**What you have to do**
Set down, exactly, every line from the top of the listing through the one holding "- **Player vs Player".

**Dataset records**

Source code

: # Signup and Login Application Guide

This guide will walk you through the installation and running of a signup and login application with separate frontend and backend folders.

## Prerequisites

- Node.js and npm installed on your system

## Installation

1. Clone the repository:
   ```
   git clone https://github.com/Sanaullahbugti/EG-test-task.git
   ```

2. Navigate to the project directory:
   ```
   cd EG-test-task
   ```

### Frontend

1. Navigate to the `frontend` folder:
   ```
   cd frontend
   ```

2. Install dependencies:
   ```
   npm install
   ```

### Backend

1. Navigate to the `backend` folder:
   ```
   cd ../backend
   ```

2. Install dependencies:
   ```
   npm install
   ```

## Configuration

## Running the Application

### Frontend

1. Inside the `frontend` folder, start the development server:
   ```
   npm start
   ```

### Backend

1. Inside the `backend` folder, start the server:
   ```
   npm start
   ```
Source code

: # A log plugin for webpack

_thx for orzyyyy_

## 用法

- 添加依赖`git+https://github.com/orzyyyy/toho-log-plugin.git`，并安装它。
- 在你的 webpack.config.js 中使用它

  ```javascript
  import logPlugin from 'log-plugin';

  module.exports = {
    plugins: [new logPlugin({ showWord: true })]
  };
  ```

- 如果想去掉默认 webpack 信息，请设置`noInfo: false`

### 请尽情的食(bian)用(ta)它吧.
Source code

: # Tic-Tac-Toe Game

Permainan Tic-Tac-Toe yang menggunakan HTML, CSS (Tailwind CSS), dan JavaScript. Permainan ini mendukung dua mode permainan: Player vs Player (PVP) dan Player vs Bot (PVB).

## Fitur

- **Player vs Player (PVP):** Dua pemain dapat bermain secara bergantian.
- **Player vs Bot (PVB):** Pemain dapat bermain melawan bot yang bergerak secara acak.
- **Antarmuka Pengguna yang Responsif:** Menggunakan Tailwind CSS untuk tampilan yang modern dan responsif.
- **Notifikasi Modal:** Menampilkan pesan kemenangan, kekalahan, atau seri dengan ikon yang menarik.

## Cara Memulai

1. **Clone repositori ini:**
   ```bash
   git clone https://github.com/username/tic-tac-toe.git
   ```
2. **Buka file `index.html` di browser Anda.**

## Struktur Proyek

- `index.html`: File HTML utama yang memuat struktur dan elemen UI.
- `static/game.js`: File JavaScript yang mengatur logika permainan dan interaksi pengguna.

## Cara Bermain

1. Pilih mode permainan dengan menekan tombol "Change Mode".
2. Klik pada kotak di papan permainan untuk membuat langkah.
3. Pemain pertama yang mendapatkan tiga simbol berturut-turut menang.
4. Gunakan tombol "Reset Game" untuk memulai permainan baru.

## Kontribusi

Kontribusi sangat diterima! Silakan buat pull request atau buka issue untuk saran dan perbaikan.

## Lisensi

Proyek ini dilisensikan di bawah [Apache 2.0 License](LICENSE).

**Response box**
Source code

: # Signup and Login Application Guide

This guide will walk you through the installation and running of a signup and login application with separate frontend and backend folders.

## Prerequisites

- Node.js and npm installed on your system

## Installation

1. Clone the repository:
   ```
   git clone https://github.com/Sanaullahbugti/EG-test-task.git
   ```

2. Navigate to the project directory:
   ```
   cd EG-test-task
   ```

### Frontend

1. Navigate to the `frontend` folder:
   ```
   cd frontend
   ```

2. Install dependencies:
   ```
   npm install
   ```

### Backend

1. Navigate to the `backend` folder:
   ```
   cd ../backend
   ```

2. Install dependencies:
   ```
   npm install
   ```

## Configuration

## Running the Application

### Frontend

1. Inside the `frontend` folder, start the development server:
   ```
   npm start
   ```

### Backend

1. Inside the `backend` folder, start the server:
   ```
   npm start
   ```
Source code

: # A log plugin for webpack

_thx for orzyyyy_

## 用法

- 添加依赖`git+https://github.com/orzyyyy/toho-log-plugin.git`，并安装它。
- 在你的 webpack.config.js 中使用它

  ```javascript
  import logPlugin from 'log-plugin';

  module.exports = {
    plugins: [new logPlugin({ showWord: true })]
  };
  ```

- 如果想去掉默认 webpack 信息，请设置`noInfo: false`

### 请尽情的食(bian)用(ta)它吧.
Source code

: # Tic-Tac-Toe Game

Permainan Tic-Tac-Toe yang menggunakan HTML, CSS (Tailwind CSS), dan JavaScript. Permainan ini mendukung dua mode permainan: Player vs Player (PVP) dan Player vs Bot (PVB).

## Fitur

- **Player vs Player (PVP):** Dua pemain dapat bermain secara bergantian.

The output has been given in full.